The concise guide to Grafana Loki: Everything you need to know about labels

• 20 Dec, 2023 • 11 min

Welcome to Part 2 of “The concise guide to Loki,” a multi-part series where I cover some of the most important topics around our favorite logging database: Grafana Loki. As I reflect on the fifth anniversary of Loki, it felt like a good opportunity to summarize some of the important parts of how it works, how it’s built, how to run it, etc. And as the name of the series suggests, I’m doing it as concisely as I can.

In last week’s blog, which served as a concise guide to the log aggregation tool, I briefly described Loki’s index as “Prometheus-style labels that define what we call a log stream.” But what does that mean exactly? In this week’s blog, let’s dig deeper into Loki’s labels, how they work, what’s changed over the years, and what you need to know to use Loki’s index for maximum efficacy.
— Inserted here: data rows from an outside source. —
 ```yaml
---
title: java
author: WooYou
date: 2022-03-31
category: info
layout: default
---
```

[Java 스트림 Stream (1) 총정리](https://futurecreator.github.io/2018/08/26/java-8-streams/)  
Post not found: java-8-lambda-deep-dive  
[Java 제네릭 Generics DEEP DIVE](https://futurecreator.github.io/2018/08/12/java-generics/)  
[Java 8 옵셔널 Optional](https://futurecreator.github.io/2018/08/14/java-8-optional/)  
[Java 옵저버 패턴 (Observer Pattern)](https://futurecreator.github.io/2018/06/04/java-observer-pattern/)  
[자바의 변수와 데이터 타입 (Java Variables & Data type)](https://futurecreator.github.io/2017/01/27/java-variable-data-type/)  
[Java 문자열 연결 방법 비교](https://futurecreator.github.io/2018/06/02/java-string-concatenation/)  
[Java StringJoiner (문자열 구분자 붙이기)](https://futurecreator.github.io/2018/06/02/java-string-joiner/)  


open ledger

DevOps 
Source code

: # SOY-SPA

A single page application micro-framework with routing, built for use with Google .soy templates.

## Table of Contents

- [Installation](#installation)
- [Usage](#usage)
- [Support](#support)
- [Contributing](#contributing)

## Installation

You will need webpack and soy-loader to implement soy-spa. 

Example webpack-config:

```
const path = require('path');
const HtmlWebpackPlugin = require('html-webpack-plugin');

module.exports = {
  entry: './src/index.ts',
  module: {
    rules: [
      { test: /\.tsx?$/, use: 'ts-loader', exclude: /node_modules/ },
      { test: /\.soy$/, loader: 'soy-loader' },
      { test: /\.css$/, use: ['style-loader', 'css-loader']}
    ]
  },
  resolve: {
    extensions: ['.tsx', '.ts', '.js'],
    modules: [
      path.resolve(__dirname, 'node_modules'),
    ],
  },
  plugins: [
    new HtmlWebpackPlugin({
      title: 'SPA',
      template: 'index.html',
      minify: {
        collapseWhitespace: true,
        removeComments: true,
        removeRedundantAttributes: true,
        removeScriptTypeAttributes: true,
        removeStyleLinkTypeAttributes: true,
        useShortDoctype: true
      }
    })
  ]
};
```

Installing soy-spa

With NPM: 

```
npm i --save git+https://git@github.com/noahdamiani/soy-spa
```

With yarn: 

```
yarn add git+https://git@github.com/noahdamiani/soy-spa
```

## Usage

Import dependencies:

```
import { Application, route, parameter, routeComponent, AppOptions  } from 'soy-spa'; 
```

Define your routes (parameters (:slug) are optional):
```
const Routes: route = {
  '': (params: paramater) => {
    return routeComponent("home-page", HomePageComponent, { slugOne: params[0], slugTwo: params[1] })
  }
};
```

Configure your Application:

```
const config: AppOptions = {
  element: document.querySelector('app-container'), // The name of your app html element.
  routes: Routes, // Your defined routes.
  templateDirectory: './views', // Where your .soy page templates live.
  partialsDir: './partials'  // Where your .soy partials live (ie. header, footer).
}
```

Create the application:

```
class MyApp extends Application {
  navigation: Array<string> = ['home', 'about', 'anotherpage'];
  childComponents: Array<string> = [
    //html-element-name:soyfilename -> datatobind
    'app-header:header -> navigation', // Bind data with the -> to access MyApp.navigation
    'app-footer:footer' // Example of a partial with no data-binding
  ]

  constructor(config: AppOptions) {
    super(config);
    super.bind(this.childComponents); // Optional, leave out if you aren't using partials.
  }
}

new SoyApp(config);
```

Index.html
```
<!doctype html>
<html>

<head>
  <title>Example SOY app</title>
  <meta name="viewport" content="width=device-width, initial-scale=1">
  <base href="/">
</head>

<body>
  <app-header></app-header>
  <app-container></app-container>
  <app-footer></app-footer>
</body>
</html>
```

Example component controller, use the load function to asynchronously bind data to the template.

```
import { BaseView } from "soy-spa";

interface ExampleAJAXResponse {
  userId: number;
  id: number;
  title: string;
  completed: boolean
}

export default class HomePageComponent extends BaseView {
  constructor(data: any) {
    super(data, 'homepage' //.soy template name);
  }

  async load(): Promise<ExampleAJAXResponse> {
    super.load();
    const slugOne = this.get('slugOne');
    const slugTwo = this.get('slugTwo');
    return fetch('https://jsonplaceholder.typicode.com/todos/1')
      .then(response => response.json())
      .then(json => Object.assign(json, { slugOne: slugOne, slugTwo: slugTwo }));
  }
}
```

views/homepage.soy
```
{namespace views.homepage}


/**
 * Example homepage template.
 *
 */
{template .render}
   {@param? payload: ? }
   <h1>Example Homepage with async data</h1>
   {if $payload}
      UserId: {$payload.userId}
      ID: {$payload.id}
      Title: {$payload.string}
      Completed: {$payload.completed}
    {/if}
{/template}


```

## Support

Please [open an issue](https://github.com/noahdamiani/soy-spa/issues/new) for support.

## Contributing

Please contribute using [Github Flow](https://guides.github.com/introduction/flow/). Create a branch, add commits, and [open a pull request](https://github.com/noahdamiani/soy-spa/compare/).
How labels work in Grafana Loki

Labels are both the keyspace on which Loki shards incoming data, as well as the index used for finding your logs at query time. Using them correctly is critical to success with the application, so it was an obvious choice for me to dedicate a post in this series to how they work and the best practices surrounding labels.

In concept, labels are simple; they’re a set of arbitrary key-value pairs you assign to your logs at ingestion. In practice, however, they can create some issues for newer users. Folks may have a preconceived notion of how they think Loki’s index should work based on experiences with other databases, or perhaps they attempt to use the same amount of cardinality in their Loki labels as they do with their metrics in Prometheus.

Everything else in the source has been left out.